**Exercise requirements**
Give back each entry exactly as written, apart from the pictures.

== Segment start ==

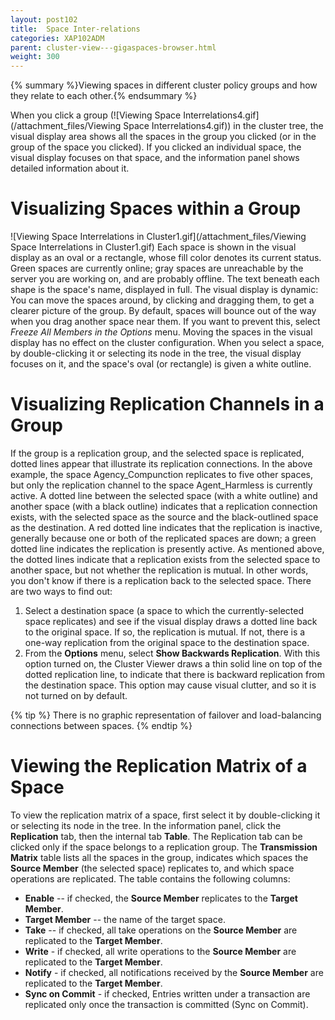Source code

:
```yaml
---
layout: post102
title:  Space Inter-relations
categories: XAP102ADM
parent: cluster-view---gigaspaces-browser.html
weight: 300
---
```


{% summary %}Viewing spaces in different cluster policy groups and how they relate to each other.{% endsummary %}



When you click a group (![Viewing Space Interrelations4.gif](/attachment_files/Viewing Space Interrelations4.gif)) in the cluster tree, the visual display area shows all the spaces in the group you clicked (or in the group of the space you clicked). If you clicked an individual space, the visual display focuses on that space, and the information panel shows detailed information about it.

# Visualizing Spaces within a Group

![Viewing Space Interrelations in Cluster1.gif](/attachment_files/Viewing Space Interrelations in Cluster1.gif)
Each space is shown in the visual display as an oval or a rectangle, whose fill color denotes its current status. Green spaces are currently online; gray spaces are unreachable by the server you are working on, and are probably offline. The text beneath each shape is the space's name, displayed in full.
The visual display is dynamic: You can move the spaces around, by clicking and dragging them, to get a clearer picture of the group. By default, spaces will bounce out of the way when you drag another space near them. If you want to prevent this, select **Freeze All Members* in the *Options** menu. Moving the spaces in the visual display has no effect on the cluster configuration.
When you select a space, by double-clicking it or selecting its node in the tree, the visual display focuses on it, and the space's oval (or rectangle) is given a white outline.

# Visualizing Replication Channels in a Group

If the group is a replication group, and the selected space is replicated, dotted lines appear that illustrate its replication connections. In the above example, the space Agency_Compunction replicates to five other spaces, but only the replication channel to the space Agent_Harmless is currently active.
A dotted line between the selected space (with a white outline) and another space (with a black outline) indicates that a replication connection exists, with the selected space as the source and the black-outlined space as the destination. A red dotted line indicates that the replication is inactive, generally because one or both of the replicated spaces are down; a green dotted line indicates the replication is presently active.
As mentioned above, the dotted lines indicate that a replication exists from the selected space to another space, but not whether the replication is mutual. In other words, you don't know if there is a replication back to the selected space. There are two ways to find out:

1. Select a destination space (a space to which the currently-selected space replicates) and see if the visual display draws a dotted line back to the original space. If so, the replication is mutual. If not, there is a one-way replication from the original space to the destination space.
1. From the **Options** menu, select **Show Backwards Replication**. With this option turned on, the Cluster Viewer draws a thin solid line on top of the dotted replication line, to indicate that there is backward replication from the destination space. This option may cause visual clutter, and so it is not turned on by default.

{% tip %}
There is no graphic representation of failover and load-balancing connections between spaces.
{% endtip %}

# Viewing the Replication Matrix of a Space

To view the replication matrix of a space, first select it by double-clicking it or selecting its node in the tree. In the information panel, click the **Replication** tab, then the internal tab **Table**. The Replication tab can be clicked only if the space belongs to a replication group.
The **Transmission Matrix** table lists all the spaces in the group, indicates which spaces the **Source Member** (the selected space) replicates to, and which space operations are replicated. The table contains the following columns:

- **Enable** -- if checked, the **Source Member** replicates to the **Target Member**.
- **Target Member** -- the name of the target space.
- **Take** -- if checked, all take operations on the **Source Member** are replicated to the **Target Member**.
- **Write** -  if checked, all write operations to the **Source Member** are replicated to the **Target Member**.
- **Notify** - if checked, all notifications received by the **Source Member** are replicated to the **Target Member**.
- **Sync on Commit** - if checked, Entries written under a transaction are replicated only once the transaction is committed (Sync on Commit).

== Segment end ==

**Solved exercise**
Source code

:
```yaml
---
layout: post102
title:  Space Inter-relations
categories: XAP102ADM
parent: cluster-view---gigaspaces-browser.html
weight: 300
---
```


{% summary %}Viewing spaces in different cluster policy groups and how they relate to each other.{% endsummary %}



When you click a group (![Viewing Space Interrelations4.gif](/attachment_files/Viewing Space Interrelations4.gif)) in the cluster tree, the visual display area shows all the spaces in the group you clicked (or in the group of the space you clicked). If you clicked an individual space, the visual display focuses on that space, and the information panel shows detailed information about it.

# Visualizing Spaces within a Group

![Viewing Space Interrelations in Cluster1.gif](/attachment_files/Viewing Space Interrelations in Cluster1.gif)
Each space is shown in the visual display as an oval or a rectangle, whose fill color denotes its current status. Green spaces are currently online; gray spaces are unreachable by the server you are working on, and are probably offline. The text beneath each shape is the space's name, displayed in full.
The visual display is dynamic: You can move the spaces around, by clicking and dragging them, to get a clearer picture of the group. By default, spaces will bounce out of the way when you drag another space near them. If you want to prevent this, select **Freeze All Members* in the *Options** menu. Moving the spaces in the visual display has no effect on the cluster configuration.
When you select a space, by double-clicking it or selecting its node in the tree, the visual display focuses on it, and the space's oval (or rectangle) is given a white outline.

# Visualizing Replication Channels in a Group

If the group is a replication group, and the selected space is replicated, dotted lines appear that illustrate its replication connections. In the above example, the space Agency_Compunction replicates to five other spaces, but only the replication channel to the space Agent_Harmless is currently active.
A dotted line between the selected space (with a white outline) and another space (with a black outline) indicates that a replication connection exists, with the selected space as the source and the black-outlined space as the destination. A red dotted line indicates that the replication is inactive, generally because one or both of the replicated spaces are down; a green dotted line indicates the replication is presently active.
As mentioned above, the dotted lines indicate that a replication exists from the selected space to another space, but not whether the replication is mutual. In other words, you don't know if there is a replication back to the selected space. There are two ways to find out:

1. Select a destination space (a space to which the currently-selected space replicates) and see if the visual display draws a dotted line back to the original space. If so, the replication is mutual. If not, there is a one-way replication from the original space to the destination space.
1. From the **Options** menu, select **Show Backwards Replication**. With this option turned on, the Cluster Viewer draws a thin solid line on top of the dotted replication line, to indicate that there is backward replication from the destination space. This option may cause visual clutter, and so it is not turned on by default.

{% tip %}
There is no graphic representation of failover and load-balancing connections between spaces.
{% endtip %}

# Viewing the Replication Matrix of a Space

To view the replication matrix of a space, first select it by double-clicking it or selecting its node in the tree. In the information panel, click the **Replication** tab, then the internal tab **Table**. The Replication tab can be clicked only if the space belongs to a replication group.
The **Transmission Matrix** table lists all the spaces in the group, indicates which spaces the **Source Member** (the selected space) replicates to, and which space operations are replicated. The table contains the following columns:

- **Enable** -- if checked, the **Source Member** replicates to the **Target Member**.
- **Target Member** -- the name of the target space.
- **Take** -- if checked, all take operations on the **Source Member** are replicated to the **Target Member**.
- **Write** -  if checked, all write operations to the **Source Member** are replicated to the **Target Member**.
- **Notify** - if checked, all notifications received by the **Source Member** are replicated to the **Target Member**.
- **Sync on Commit** - if checked, Entries written under a transaction are replicated only once the transaction is committed (Sync on Commit).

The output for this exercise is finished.